San Francisco’s district attorney announced the booking of former human rights honcho Sheryl Davis into county jail on Monday, March 30.
The case follows a familiar script: Government officials (or others) exploit taxpayer programs –– often under the auspices of helping disadvantaged groups –– and then, when caught, blame others and cry racism.
Davis, the former executive director of the city’s Human Rights Commission, now faces 17 felonies –– including charges of misappropriation of public funds, conflicts of interest involving government contracts worth more than $8.5 million, perjury, and accepting gifts from restricted sources.
Her longtime partner, James Spingola, former head of a San Francisco nonprofit, was charged with aiding and abetting her alleged grift.
The details released by authorities read like bad political satire.
Davis allegedly steered millions from the city’s troubled Dream Keeper Initiative (DKI), a roughly $120 million program launched by former Mayor London Breed in 2021, to Collective Impact, the group Davis’ live-in boyfriend ran.
Meanwhile, the funds allegedly helped bankroll her VIP lifestyle: first-class flights, concert tickets, luxury events, PR firms to promote her personal brand.

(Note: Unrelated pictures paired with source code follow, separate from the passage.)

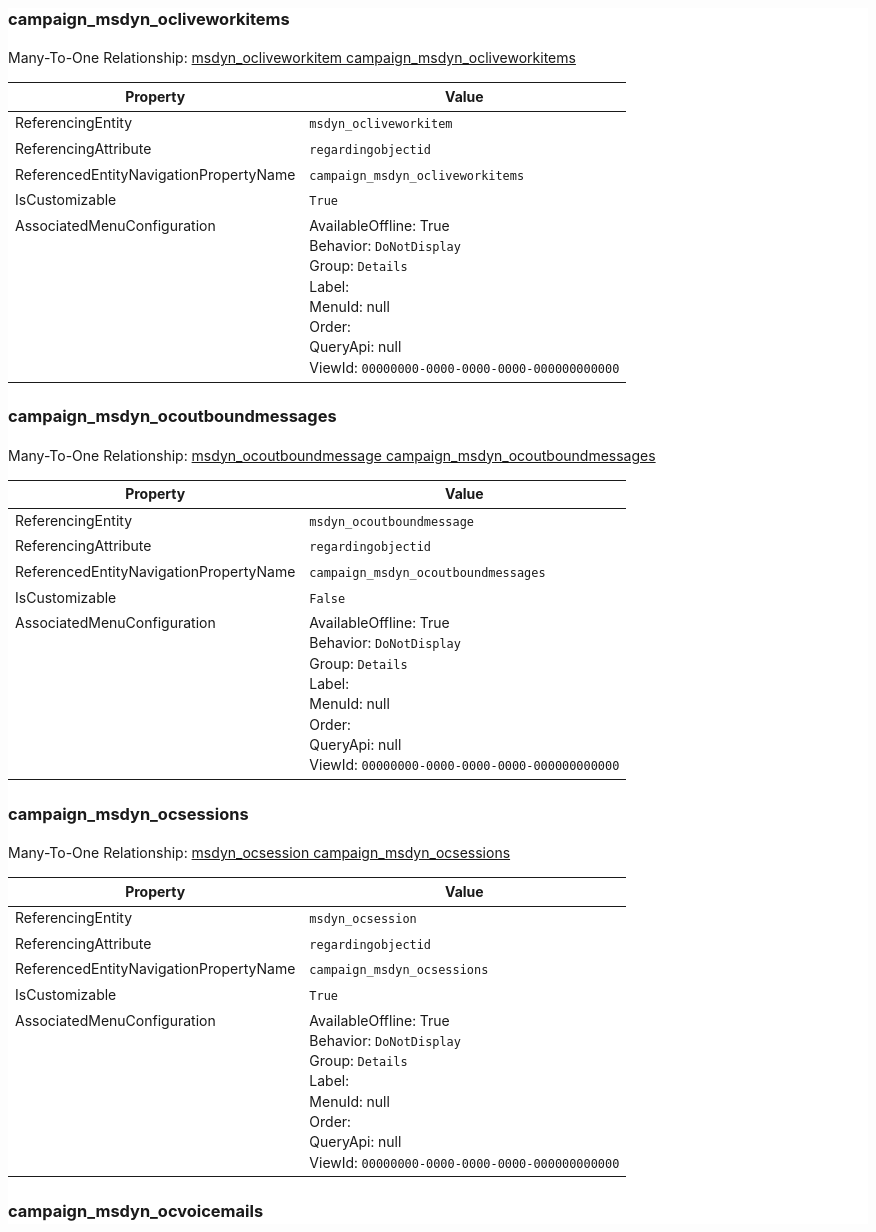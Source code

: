 ### <a name="BKMK_campaign_msdyn_ocliveworkitems"></a> campaign_msdyn_ocliveworkitems

Many-To-One Relationship: [msdyn_ocliveworkitem campaign_msdyn_ocliveworkitems](msdyn_ocliveworkitem.md#BKMK_campaign_msdyn_ocliveworkitems)

|Property|Value|
|---|---|
|ReferencingEntity|`msdyn_ocliveworkitem`|
|ReferencingAttribute|`regardingobjectid`|
|ReferencedEntityNavigationPropertyName|`campaign_msdyn_ocliveworkitems`|
|IsCustomizable|`True`|
|AssociatedMenuConfiguration|AvailableOffline: True<br />Behavior: `DoNotDisplay`<br />Group: `Details`<br />Label: <br />MenuId: null<br />Order: <br />QueryApi: null<br />ViewId: `00000000-0000-0000-0000-000000000000`|

### <a name="BKMK_campaign_msdyn_ocoutboundmessages"></a> campaign_msdyn_ocoutboundmessages

Many-To-One Relationship: [msdyn_ocoutboundmessage campaign_msdyn_ocoutboundmessages](msdyn_ocoutboundmessage.md#BKMK_campaign_msdyn_ocoutboundmessages)

|Property|Value|
|---|---|
|ReferencingEntity|`msdyn_ocoutboundmessage`|
|ReferencingAttribute|`regardingobjectid`|
|ReferencedEntityNavigationPropertyName|`campaign_msdyn_ocoutboundmessages`|
|IsCustomizable|`False`|
|AssociatedMenuConfiguration|AvailableOffline: True<br />Behavior: `DoNotDisplay`<br />Group: `Details`<br />Label: <br />MenuId: null<br />Order: <br />QueryApi: null<br />ViewId: `00000000-0000-0000-0000-000000000000`|

### <a name="BKMK_campaign_msdyn_ocsessions"></a> campaign_msdyn_ocsessions

Many-To-One Relationship: [msdyn_ocsession campaign_msdyn_ocsessions](msdyn_ocsession.md#BKMK_campaign_msdyn_ocsessions)

|Property|Value|
|---|---|
|ReferencingEntity|`msdyn_ocsession`|
|ReferencingAttribute|`regardingobjectid`|
|ReferencedEntityNavigationPropertyName|`campaign_msdyn_ocsessions`|
|IsCustomizable|`True`|
|AssociatedMenuConfiguration|AvailableOffline: True<br />Behavior: `DoNotDisplay`<br />Group: `Details`<br />Label: <br />MenuId: null<br />Order: <br />QueryApi: null<br />ViewId: `00000000-0000-0000-0000-000000000000`|

### <a name="BKMK_campaign_msdyn_ocvoicemails"></a> campaign_msdyn_ocvoicemails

A city audit exposed $4.6 million in ineligible or questionable spending under her watch.
The DKI was born amid the emotional aftermath of George Floyd’s death. Marketed as a bold response to “systemic inequities,” it directed money away from police and toward black-specific programs.
During Davis’ tenure at the Human Rights Commission, this high-minded equity experiment devolved into a scandal-ridden mess that has since triggered funding freezes, canceled grants, and reforms under new city leadership.

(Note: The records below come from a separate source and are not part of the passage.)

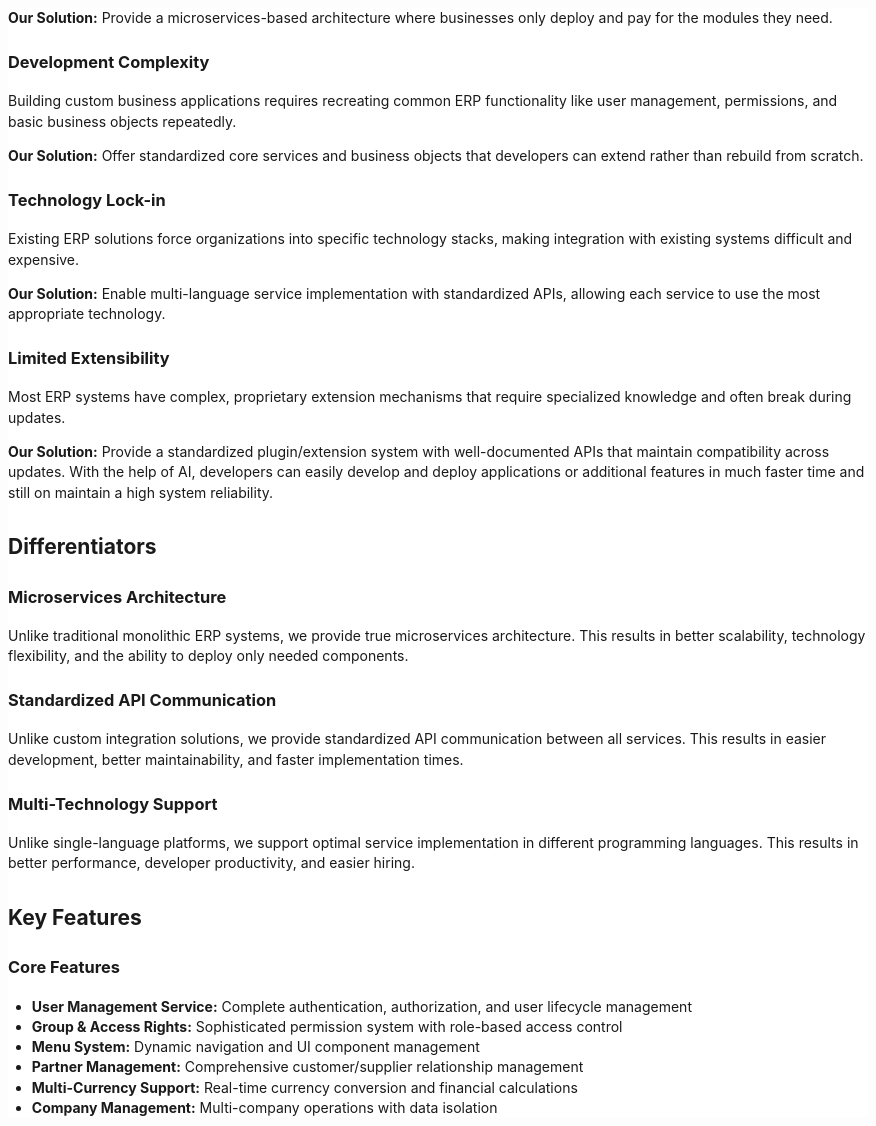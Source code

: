 **Our Solution:** Provide a microservices-based architecture where businesses only deploy and pay for the modules they need.

### Development Complexity

Building custom business applications requires recreating common ERP functionality like user management, permissions, and basic business objects repeatedly.

**Our Solution:** Offer standardized core services and business objects that developers can extend rather than rebuild from scratch.

### Technology Lock-in

Existing ERP solutions force organizations into specific technology stacks, making integration with existing systems difficult and expensive.

**Our Solution:** Enable multi-language service implementation with standardized APIs, allowing each service to use the most appropriate technology.

### Limited Extensibility

Most ERP systems have complex, proprietary extension mechanisms that require specialized knowledge and often break during updates.

**Our Solution:** Provide a standardized plugin/extension system with well-documented APIs that maintain compatibility across updates.
With the help of AI, developers can easily develop and deploy applications or additional features in much faster time and still on maintain a high system reliability.

## Differentiators

### Microservices Architecture

Unlike traditional monolithic ERP systems, we provide true microservices architecture. This results in better scalability, technology flexibility, and the ability to deploy only needed components.

### Standardized API Communication

Unlike custom integration solutions, we provide standardized API communication between all services. This results in easier development, better maintainability, and faster implementation times.

### Multi-Technology Support

Unlike single-language platforms, we support optimal service implementation in different programming languages. This results in better performance, developer productivity, and easier hiring.

## Key Features

### Core Features

- **User Management Service:** Complete authentication, authorization, and user lifecycle management
- **Group & Access Rights:** Sophisticated permission system with role-based access control
- **Menu System:** Dynamic navigation and UI component management
- **Partner Management:** Comprehensive customer/supplier relationship management
- **Multi-Currency Support:** Real-time currency conversion and financial calculations
- **Company Management:** Multi-company operations with data isolation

Here’s where things have turned predictable. Davis’s attorney, Tony Brass, offered a shopworn defense: She supposedly lacked proper guidance, financial supervision, and adequate support from the city.

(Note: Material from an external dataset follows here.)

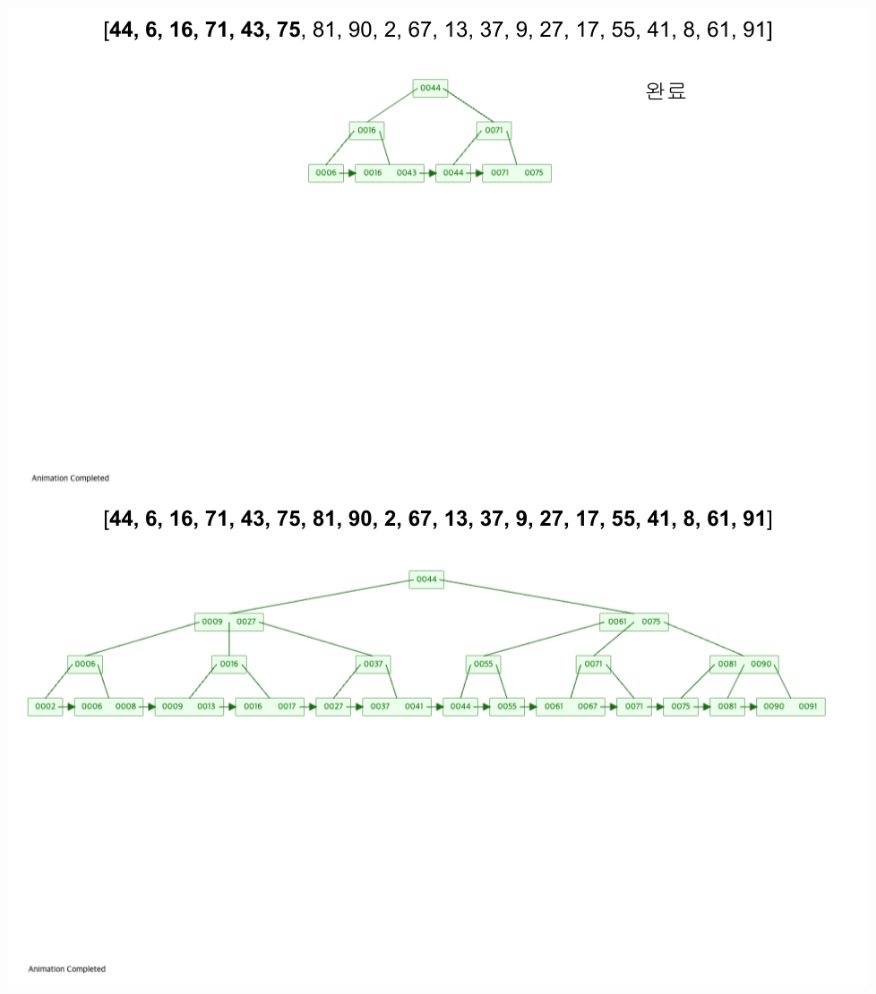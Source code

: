 ![b+tree visualization 9](/assets/images/2024-02-19-introduce-trees/b+tree-v9.png)
![b+tree visualization 10](/assets/images/2024-02-19-introduce-trees/b+tree-v10.png)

It is downright ludicrous to suggest that a seasoned professional specifically hired to head a major commission somehow lacked the basic resources or wherewithal to avoid allegedly funneling millions of taxpayers’ dollars to her longtime beau while apparently treating herself to a VIP lifestyle on the public dime.
Audits indicate that Davis knowingly violated purchasing rules, overrode staff concerns, and split invoices to dodge oversight thresholds.
What also strains credulity is the predictable rhetorical pivot that follows these accountability moments.
Instead of squarely addressing the mountain of evidence, undisclosed relationships, dodgy invoices, and personal enrichment, defenders quickly pivot to questioning the investigators’ motives, often hinting at unfair targeting of a prominent civil rights figure or an assault on equity programs themselves.
It’s a well-worn script:
In Chicago, Mayor Brandon Johnson faced a 2025 Department of Justice civil rights investigation into hiring practices after he publicly boasted about stacking senior roles with black appointees to ensure “our people get a chance.” He dismissed it as a politically motivated “attack on diversity.”
Minnesota Gov. Tim Walz labeled criticism of massive fraud scandals, over $1 billion in misused social services funds, many involving the Somali community, as “vile, racist lies and slander,” with testimony in hearings revealing how fears of racism accusations reportedly slowed aggressive investigation.
Rep. Ilhan Omar has warned that connecting such fraud cases to the Somali-American community risks recycling “racist tropes.”
Across these examples, racial identity –– or the progressive branding of the spending –– magically transforms into a shield against ordinary rules of procurement, disclosure, and basic fiduciary responsibility.
It’s as if standard audits and conflict-of-interest laws suddenly become suspect the moment they touch equity initiatives.
This tactic doesn’t just insult public intelligence; it risks insulating real misconduct in programs ostensibly designed to help vulnerable communities, breeding cynicism and ultimately shortchanging the very people the funds were meant to serve.
Effective governance requires something we should actually find refreshingly simple: separating genuine policy disagreements from clear evidence of grift, perjury, favoritism, or self-dealing.
Outcomes in cases like Davis’ –– arrests, ethics findings, and ongoing probes –– should turn on facts, documents, bank records, and due process, not convenient rhetoric that equates basic accountability with prejudice.
Public trust in government, particularly when it involves hundreds of millions of taxpayers’ money for social spending, hinges on applying neutral rules consistently, no matter the official’s background or how nobly the initiative may have originated.
Anything less is just performative disbelief in the very standards we claim to uphold.
Richie Greenberg is a political commentator based in San Francisco.